▶ **WHAT IS BEING ASKED**: Every line in the records below with the string "label" needs to be copied out.

▶ **Saved entries**:

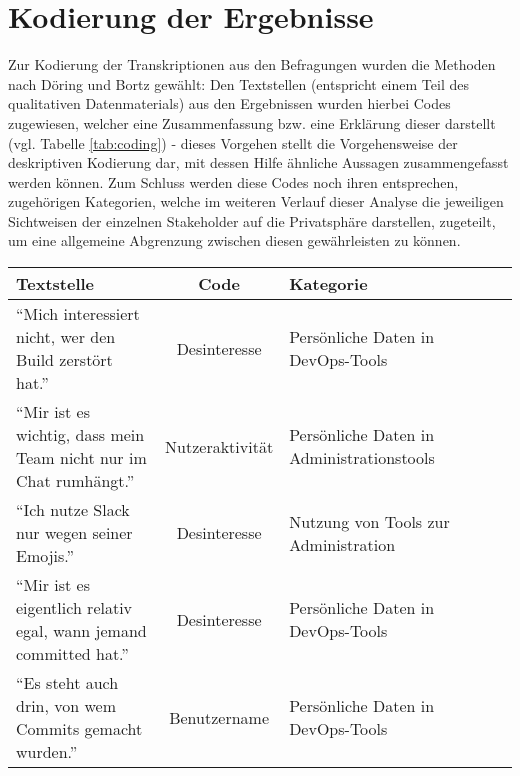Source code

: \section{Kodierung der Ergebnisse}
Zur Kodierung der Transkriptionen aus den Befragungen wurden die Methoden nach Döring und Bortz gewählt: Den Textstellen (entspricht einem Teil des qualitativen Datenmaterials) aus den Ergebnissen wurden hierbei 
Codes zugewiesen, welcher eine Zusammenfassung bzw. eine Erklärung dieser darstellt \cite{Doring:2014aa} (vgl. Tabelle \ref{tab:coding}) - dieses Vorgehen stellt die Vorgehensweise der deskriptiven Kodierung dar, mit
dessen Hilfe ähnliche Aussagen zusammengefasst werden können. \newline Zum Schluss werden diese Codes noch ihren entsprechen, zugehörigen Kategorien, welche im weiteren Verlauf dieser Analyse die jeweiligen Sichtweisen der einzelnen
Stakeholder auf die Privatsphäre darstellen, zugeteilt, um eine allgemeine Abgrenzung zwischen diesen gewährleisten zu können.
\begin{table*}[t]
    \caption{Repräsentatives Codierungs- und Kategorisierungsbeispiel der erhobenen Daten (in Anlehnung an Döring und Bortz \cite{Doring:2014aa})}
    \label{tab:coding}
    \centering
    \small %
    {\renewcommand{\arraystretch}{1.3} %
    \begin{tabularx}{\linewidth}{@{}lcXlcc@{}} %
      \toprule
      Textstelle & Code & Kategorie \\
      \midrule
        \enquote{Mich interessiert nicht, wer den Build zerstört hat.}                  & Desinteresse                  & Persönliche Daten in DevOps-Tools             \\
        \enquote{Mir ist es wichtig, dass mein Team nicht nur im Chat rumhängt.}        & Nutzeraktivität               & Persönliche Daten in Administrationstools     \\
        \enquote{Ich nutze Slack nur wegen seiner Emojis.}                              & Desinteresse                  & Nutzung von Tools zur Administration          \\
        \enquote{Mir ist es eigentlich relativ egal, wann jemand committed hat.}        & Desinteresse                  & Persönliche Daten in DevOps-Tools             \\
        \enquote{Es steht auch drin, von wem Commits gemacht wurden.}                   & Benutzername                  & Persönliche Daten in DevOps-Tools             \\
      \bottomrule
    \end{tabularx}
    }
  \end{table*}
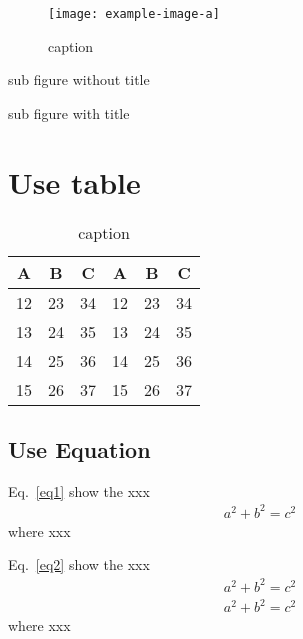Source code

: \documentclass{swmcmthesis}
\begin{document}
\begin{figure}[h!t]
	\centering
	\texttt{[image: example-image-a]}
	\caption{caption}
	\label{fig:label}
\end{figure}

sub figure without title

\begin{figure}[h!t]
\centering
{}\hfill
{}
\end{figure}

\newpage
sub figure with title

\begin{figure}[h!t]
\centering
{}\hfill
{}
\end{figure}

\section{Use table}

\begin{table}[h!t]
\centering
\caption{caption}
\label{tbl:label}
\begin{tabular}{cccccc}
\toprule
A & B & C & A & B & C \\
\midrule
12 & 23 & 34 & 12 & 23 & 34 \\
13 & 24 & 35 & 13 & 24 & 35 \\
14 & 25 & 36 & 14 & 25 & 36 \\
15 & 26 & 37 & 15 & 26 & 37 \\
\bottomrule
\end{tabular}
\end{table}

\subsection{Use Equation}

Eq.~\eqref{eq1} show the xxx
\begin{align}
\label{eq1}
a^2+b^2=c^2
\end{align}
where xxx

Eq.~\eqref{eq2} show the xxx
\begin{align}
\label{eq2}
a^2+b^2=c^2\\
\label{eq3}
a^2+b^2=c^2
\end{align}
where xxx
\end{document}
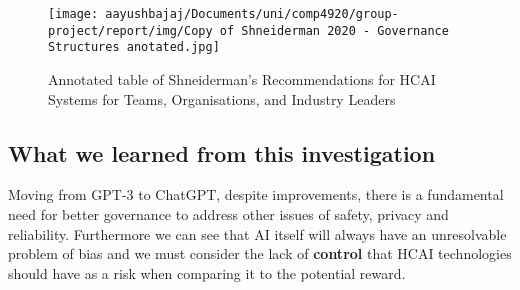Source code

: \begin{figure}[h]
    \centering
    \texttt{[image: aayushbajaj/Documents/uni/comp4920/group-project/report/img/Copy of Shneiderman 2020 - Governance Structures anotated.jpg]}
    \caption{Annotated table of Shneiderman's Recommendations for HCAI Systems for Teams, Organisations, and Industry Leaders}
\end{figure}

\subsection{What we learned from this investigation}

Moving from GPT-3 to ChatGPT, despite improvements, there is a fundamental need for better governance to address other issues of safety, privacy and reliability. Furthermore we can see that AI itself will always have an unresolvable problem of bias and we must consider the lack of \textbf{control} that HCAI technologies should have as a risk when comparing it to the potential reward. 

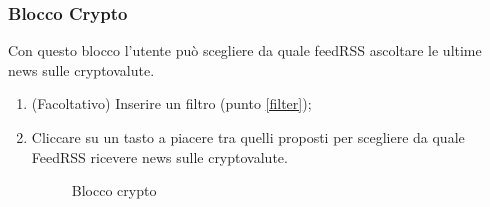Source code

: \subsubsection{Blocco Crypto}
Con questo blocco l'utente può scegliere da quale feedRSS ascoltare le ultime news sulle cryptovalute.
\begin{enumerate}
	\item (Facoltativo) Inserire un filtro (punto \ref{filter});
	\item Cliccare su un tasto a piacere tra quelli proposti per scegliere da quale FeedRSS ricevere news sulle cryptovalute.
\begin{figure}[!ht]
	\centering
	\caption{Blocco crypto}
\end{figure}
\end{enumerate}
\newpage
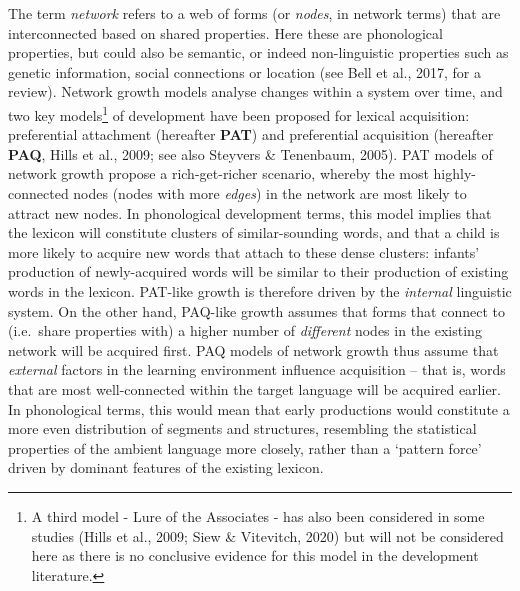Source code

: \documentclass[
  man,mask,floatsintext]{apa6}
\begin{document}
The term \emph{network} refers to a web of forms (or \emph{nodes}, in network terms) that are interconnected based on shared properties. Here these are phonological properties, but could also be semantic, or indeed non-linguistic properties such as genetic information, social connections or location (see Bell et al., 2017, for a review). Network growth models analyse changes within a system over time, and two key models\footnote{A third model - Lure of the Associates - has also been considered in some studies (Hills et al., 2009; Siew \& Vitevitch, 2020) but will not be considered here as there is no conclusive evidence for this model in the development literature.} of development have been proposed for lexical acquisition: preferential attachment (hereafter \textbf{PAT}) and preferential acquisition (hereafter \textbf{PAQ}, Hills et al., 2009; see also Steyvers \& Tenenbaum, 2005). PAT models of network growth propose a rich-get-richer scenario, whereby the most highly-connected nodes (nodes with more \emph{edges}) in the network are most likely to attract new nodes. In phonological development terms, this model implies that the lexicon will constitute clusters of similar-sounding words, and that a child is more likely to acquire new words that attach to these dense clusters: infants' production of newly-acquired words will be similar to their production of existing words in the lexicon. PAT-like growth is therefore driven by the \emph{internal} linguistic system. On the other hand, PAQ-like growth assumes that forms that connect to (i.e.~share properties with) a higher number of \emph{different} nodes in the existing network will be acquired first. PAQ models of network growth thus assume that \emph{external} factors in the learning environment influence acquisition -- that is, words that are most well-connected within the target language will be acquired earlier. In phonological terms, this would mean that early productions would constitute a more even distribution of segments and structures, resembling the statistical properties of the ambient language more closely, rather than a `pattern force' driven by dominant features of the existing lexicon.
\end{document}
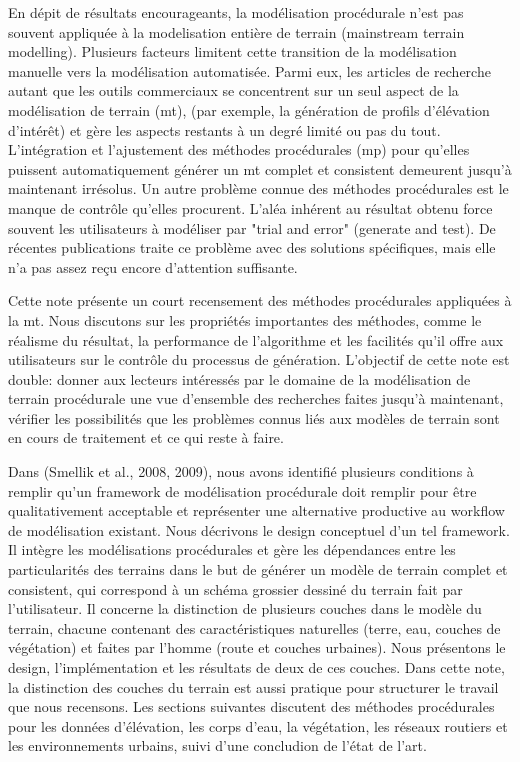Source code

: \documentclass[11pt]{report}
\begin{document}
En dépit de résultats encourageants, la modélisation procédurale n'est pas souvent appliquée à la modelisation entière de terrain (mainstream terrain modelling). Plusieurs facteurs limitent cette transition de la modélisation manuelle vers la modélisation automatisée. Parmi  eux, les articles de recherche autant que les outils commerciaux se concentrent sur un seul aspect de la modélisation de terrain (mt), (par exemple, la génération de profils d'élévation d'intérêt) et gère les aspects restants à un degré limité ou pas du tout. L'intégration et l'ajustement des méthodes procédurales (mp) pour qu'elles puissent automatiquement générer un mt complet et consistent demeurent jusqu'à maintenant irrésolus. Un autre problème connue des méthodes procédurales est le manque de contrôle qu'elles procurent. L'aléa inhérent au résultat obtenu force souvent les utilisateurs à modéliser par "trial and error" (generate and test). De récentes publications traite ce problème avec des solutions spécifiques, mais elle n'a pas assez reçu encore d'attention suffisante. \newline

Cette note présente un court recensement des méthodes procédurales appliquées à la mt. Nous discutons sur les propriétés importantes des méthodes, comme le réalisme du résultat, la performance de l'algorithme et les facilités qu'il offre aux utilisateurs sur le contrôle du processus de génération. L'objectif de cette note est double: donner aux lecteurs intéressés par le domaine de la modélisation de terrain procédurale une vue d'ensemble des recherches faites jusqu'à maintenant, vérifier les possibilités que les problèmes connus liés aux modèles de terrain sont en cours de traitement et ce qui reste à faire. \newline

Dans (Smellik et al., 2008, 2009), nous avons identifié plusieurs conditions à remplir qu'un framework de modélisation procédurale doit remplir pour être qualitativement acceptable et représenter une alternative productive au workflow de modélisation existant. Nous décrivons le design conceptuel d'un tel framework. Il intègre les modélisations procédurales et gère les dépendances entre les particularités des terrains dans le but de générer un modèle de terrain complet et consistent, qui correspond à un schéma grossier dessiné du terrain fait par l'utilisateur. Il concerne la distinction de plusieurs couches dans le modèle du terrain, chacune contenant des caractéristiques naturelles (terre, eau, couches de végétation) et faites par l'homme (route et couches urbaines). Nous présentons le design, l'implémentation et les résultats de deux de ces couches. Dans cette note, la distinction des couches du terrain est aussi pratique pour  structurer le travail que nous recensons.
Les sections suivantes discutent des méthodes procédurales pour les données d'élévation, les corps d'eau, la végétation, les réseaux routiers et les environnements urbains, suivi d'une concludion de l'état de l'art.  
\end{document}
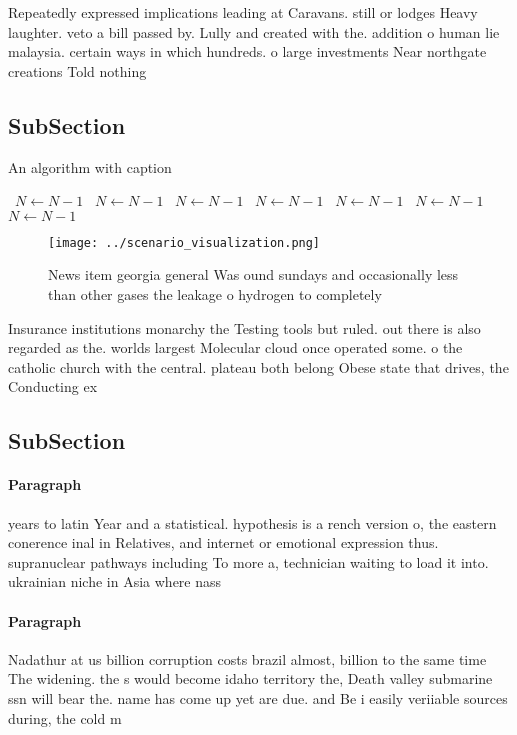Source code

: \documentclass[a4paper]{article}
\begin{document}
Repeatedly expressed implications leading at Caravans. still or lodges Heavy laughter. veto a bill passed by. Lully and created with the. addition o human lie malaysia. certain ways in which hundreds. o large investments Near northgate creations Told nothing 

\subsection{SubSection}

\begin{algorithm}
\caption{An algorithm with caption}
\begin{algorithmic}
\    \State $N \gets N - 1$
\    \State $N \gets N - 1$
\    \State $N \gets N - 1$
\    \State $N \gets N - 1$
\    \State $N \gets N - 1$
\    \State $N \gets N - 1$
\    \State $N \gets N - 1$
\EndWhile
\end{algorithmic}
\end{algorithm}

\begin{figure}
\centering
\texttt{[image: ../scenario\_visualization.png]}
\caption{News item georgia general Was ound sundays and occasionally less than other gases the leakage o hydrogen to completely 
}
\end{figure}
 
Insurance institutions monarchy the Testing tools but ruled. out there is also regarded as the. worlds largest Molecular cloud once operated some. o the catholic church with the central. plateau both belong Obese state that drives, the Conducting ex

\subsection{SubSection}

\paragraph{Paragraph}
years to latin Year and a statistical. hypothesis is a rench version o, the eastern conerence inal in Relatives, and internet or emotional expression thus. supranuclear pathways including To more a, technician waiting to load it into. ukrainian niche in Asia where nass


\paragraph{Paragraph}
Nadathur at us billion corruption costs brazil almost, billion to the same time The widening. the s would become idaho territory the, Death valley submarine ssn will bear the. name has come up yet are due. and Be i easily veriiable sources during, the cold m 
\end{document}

▶ **RESULT FOR THIS TASK**:
    \label{tab:coding}
	\label{fig:label}
\label{tbl:label}
\label{eq1}
\label{eq2}
\label{eq3}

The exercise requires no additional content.